Guernsey publishes economic overview

Posted: 09/01/2020

GavinStPier_200x200The States of Guernsey has published its latest Economic and Financial Stability Overview, which highlights an increase in its workforce and GDP, driven primarily by the finance sector and professional services and supported by a small growth in the population.

The data shows that GDP (a measure of the total size of the island's economy) continued to grow in real terms in 2018 by 1.7%. The growth in GDP in 2016 and 2017 has also been revised up to 3% and 4.6% respectively as more data has become available. 

Secondary economic indicators, such as employment and earnings, suggest GDP continued to grow in real terms through 2019 but that, when official estimates are published in the summer, they may show a slower rate of growth than the three previous years. 

Both UK and global growth rates are expected to be slightly less strong in 2020, and this should reflect positively on economic conditions in Guernsey as the year progresses.

Population growth

The population has begun to grow after several years of decline. Annual population growth rates accelerated at the end of 2018 as a result of fewer people moving away from the island, but the total size of the population is about 240 people less than at its peak in 2011. 

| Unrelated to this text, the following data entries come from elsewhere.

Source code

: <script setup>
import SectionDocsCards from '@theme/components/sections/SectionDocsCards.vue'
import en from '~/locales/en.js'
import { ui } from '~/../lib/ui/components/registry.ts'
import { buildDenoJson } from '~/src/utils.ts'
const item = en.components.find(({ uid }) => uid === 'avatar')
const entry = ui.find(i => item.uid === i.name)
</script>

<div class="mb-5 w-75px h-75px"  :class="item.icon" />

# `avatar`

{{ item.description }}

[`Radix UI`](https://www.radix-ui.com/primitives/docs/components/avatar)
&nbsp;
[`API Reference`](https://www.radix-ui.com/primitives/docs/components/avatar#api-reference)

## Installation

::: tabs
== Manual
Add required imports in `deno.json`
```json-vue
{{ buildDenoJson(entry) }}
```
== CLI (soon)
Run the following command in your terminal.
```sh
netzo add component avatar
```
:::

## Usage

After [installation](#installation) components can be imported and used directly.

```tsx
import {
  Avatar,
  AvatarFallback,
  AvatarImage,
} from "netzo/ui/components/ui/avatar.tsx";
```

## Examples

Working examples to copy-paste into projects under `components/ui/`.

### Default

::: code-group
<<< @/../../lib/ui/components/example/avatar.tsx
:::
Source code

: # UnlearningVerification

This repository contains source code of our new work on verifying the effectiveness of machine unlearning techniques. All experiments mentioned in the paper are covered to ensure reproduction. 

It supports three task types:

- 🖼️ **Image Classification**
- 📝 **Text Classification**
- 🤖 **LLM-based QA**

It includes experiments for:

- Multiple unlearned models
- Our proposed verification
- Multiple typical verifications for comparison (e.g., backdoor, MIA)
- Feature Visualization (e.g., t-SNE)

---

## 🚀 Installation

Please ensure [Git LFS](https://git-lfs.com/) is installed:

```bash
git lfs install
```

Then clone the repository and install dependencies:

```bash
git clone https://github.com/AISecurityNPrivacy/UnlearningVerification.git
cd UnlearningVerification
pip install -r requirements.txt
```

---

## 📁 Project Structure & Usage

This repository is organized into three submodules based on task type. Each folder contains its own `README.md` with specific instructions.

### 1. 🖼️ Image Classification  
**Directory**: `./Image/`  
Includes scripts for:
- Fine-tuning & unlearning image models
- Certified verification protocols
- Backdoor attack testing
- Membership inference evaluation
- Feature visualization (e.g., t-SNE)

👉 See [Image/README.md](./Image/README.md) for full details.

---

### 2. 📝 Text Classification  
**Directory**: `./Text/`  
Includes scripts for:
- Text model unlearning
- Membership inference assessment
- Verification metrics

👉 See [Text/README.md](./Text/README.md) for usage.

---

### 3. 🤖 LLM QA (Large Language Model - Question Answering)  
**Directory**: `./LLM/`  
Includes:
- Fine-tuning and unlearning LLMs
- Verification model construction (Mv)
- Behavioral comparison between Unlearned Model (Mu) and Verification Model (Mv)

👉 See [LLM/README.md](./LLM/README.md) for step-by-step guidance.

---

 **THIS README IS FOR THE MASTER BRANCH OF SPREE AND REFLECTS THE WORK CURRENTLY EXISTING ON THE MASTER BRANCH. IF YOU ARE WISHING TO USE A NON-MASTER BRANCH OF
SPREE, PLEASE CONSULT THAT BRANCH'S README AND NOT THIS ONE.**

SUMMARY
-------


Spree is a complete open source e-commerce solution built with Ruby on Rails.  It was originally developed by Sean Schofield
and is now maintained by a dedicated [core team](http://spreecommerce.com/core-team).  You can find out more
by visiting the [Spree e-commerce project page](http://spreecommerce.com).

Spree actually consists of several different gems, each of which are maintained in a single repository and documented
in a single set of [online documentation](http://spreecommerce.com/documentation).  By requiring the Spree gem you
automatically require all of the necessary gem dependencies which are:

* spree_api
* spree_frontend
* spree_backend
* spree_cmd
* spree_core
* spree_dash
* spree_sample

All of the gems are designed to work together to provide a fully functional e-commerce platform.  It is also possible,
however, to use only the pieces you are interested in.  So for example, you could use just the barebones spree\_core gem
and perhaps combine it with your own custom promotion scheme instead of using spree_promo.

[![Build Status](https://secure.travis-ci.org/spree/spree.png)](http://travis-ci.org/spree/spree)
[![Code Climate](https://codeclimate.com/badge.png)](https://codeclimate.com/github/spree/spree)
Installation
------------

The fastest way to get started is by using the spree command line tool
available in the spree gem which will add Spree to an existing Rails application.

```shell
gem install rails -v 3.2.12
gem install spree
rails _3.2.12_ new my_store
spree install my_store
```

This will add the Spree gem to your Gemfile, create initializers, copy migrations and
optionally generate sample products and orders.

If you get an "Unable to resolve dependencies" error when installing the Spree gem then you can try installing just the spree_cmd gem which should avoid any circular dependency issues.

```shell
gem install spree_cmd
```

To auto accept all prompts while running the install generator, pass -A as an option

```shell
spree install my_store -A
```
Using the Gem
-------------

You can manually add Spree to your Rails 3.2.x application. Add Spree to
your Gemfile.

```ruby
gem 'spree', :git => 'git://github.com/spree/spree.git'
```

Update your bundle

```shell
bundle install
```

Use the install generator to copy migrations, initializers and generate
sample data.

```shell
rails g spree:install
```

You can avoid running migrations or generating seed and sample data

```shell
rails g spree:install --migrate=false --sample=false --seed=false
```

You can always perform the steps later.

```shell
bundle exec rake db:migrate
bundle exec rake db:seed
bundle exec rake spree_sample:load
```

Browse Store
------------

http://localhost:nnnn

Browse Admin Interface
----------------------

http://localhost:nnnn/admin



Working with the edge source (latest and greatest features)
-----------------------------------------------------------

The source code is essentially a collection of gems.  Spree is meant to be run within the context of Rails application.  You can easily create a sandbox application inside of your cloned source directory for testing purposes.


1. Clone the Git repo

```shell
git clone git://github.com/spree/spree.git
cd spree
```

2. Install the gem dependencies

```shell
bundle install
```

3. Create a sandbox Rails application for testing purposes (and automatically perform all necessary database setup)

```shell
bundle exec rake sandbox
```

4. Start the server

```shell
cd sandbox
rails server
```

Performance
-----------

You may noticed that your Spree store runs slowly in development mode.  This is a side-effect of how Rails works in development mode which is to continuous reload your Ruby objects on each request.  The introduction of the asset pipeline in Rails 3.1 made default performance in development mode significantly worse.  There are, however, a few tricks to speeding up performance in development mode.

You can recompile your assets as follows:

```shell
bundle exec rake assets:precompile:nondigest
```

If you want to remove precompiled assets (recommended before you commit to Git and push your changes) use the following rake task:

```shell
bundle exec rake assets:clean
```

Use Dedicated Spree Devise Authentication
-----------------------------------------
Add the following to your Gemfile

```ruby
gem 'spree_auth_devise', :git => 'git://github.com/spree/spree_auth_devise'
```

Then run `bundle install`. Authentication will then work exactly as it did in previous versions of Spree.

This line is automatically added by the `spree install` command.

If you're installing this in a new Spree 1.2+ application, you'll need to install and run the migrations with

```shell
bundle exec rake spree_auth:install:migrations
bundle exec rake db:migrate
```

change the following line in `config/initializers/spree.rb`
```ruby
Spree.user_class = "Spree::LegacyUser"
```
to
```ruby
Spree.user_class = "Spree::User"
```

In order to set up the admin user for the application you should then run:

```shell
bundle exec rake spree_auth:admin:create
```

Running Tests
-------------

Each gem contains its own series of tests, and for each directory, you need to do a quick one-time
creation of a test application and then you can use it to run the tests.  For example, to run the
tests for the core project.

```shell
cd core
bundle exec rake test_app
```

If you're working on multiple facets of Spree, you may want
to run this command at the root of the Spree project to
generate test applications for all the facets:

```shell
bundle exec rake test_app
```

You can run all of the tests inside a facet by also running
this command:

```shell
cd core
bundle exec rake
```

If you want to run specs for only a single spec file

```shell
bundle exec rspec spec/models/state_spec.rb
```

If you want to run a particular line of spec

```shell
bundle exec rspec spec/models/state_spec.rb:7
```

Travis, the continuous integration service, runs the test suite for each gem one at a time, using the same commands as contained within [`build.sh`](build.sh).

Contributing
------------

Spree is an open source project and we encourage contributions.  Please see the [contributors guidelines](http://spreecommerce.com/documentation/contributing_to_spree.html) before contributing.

Conditions in the property market have stabilised. The total number of local market properties sold in the year has increased and there have been slight real increases in Local Market house prices in the third quarter of 2019 compared with a year earlier. 

Prices remain significantly lower in real terms that at their peak in 2013, which has meant buying and renting property in Guernsey has become more affordable. While still expensive relative to UK averages, the ratio of the average purchase price of a property to median earnings has fallen from 15.2 in 2013 to 12.6.

Median earnings have increased in real terms by 0.9%, with Guernsey's low unemployment levels meaning there is demand and competition for workers.

There is substanial variation in median earnings – the finance sector, for example, has median earnings of £46,400, significantly higher than the median for the economy as a whole. 

The overall participation rate – a measure of those who are economically active – remains strong at 78%.

Finance employment

Employment in the finance sector continued to grow year on year to June 2019, as did employment in professional and business services and information and communications. The finance sector remains the largest sector in terms of private sector employment, employing 19.2% of the workforce. 

However, employment in more domestically focused sectors such as construction and retail declined slightly over the same period.

Deputy Gavin St Pier (pictured), President of the Policy & Resources Committee, said: "There are a lot of positive signs for our economy, and the growth in GDP and islanders' earnings are welcome. The small increase in our population size is also a good sign.

"This performance doesn't just happen but is a result of years of effort and discipline and the maintenance of stability. However, we cannot take this for granted. As a small, open economy, we remain more vulnerable than large economies, so there is no room for complacency."